Dès lors que sont intervenus les premiers actes de création de la société requérante, notamment la signature de ses statuts par les associés et leur présentation à l’enregistrement, et que ladite société est en cours de constitution pour acquérir le fonds de commerce devant être exploité dans l’immeuble préempté, cette société a une capacité et un intérêt suffisant pour agir en référé-suspension de la décision de préemption.

Note de M. Patrice CORNILLE :

L’acquéreur évincé d’une vente par une décision de préemption qu’il considère illégale a intérêt et donc qualité pour agir en annulation à son encontre.

La recevabilité de l’acquéreur est en général admise avec libéralisme par les juridictions administratives.

Ainsi, la circonstance qu’une promesse de vente serait devenue caduque, postérieurement à la décision de préemption, du fait de la renonciation du vendeur à l’aliénation, est sans incidence sur l’intérêt de l’acquéreur évincé à contester la légalité de la décision de préemption ; la circonstance que la promesse était assortie d’une clause suspensive tenant à l’exercice du droit de préemption par la commune est également sans incidence sur la qualité d’acquéreur évincé du requérant (CE, 15 mai 2002).

De même, la survenance de la caducité d’une promesse de vente ne prive pas nécessairement de son caractère d’urgence la suspension de la décision de préemption par voie de référé (CE, 22 avr. 2005).

Cette décision marque un degré de plus dans cette tendance libérale puisqu’elle admet que l’acquéreur, pris en la personne (morale) d’une société en cours de constitution seulement à la date de l’introduction de sa requête dispose d’une capacité suffisante pour être recevable à saisir le président du Tribunal Administratif en vue d’obtenir la suspension de la préemption qui lui fait grief.

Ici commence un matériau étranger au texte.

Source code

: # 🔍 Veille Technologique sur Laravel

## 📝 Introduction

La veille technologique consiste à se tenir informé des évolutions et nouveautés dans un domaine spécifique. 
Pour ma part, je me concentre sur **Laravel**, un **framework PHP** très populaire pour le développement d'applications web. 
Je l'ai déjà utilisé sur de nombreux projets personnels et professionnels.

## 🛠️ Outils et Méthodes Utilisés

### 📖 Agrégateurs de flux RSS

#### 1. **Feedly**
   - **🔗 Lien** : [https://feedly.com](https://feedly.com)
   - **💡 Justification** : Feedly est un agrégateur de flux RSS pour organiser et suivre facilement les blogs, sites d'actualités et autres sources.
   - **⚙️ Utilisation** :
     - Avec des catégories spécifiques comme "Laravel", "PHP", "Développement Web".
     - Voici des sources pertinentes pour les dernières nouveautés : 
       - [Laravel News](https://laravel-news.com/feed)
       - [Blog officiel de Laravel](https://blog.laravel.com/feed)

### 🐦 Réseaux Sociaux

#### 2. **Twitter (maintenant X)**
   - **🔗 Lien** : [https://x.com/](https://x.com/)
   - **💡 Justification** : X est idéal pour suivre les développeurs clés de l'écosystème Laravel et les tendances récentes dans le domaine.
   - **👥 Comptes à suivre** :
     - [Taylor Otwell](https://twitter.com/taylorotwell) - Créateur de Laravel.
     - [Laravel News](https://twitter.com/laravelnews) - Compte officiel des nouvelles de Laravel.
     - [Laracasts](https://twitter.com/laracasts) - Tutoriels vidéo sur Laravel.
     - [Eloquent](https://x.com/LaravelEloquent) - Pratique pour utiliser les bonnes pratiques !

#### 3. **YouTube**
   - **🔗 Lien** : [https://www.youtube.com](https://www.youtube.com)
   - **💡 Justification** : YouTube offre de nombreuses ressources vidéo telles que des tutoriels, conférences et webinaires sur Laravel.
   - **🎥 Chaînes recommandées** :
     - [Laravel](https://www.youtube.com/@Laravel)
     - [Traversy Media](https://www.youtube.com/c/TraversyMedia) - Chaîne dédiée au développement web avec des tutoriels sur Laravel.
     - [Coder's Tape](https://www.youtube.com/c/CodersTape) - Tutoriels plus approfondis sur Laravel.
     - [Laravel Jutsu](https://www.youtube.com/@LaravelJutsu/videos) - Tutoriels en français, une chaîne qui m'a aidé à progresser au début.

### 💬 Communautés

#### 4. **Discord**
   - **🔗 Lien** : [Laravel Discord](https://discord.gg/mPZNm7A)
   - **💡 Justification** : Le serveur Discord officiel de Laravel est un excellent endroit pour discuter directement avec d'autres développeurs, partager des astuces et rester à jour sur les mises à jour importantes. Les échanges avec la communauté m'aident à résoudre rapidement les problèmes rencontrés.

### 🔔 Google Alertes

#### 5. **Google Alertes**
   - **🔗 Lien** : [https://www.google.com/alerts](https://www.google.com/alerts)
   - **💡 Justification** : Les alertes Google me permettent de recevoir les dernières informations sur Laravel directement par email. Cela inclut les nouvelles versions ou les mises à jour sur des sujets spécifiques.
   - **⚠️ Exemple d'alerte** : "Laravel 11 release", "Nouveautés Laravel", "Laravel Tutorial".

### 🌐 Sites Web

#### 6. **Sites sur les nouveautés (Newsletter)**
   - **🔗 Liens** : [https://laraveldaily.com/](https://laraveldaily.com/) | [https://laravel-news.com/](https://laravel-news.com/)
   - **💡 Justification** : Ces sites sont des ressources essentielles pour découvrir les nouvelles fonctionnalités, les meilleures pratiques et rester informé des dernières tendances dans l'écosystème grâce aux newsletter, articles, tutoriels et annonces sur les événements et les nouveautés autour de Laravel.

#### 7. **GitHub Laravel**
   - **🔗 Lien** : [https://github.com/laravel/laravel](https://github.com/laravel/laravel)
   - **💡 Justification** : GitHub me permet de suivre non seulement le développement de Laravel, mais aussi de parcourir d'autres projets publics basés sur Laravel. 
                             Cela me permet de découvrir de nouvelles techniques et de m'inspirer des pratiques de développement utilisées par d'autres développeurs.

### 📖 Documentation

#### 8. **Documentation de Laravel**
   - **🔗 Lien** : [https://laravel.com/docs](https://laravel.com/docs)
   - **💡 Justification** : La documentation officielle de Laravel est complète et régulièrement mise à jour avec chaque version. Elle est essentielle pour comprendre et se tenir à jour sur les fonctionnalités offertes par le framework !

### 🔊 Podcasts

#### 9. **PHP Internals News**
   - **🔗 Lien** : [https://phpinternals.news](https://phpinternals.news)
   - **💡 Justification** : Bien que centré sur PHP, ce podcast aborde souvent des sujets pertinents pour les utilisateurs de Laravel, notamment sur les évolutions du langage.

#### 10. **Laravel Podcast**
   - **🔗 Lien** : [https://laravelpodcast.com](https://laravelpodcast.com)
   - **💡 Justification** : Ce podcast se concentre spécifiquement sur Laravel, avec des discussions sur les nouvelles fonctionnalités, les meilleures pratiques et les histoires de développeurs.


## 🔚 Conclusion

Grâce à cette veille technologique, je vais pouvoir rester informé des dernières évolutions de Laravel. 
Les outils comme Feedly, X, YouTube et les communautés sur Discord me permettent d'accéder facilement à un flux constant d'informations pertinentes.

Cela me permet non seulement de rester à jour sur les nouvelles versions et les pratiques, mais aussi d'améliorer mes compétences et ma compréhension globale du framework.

Cette solution, nouvelle, n’allait pas de soi puisqu’une société n’acquiert la personnalité morale qu’à compter de son immatriculation au registre du commerce et des sociétés.

Le Conseil d’Etat se satisfait de la signature des statuts et de leur enregistrement pour retenir la capacité pour ester en justice de la requérante, avant même sa naissance juridique.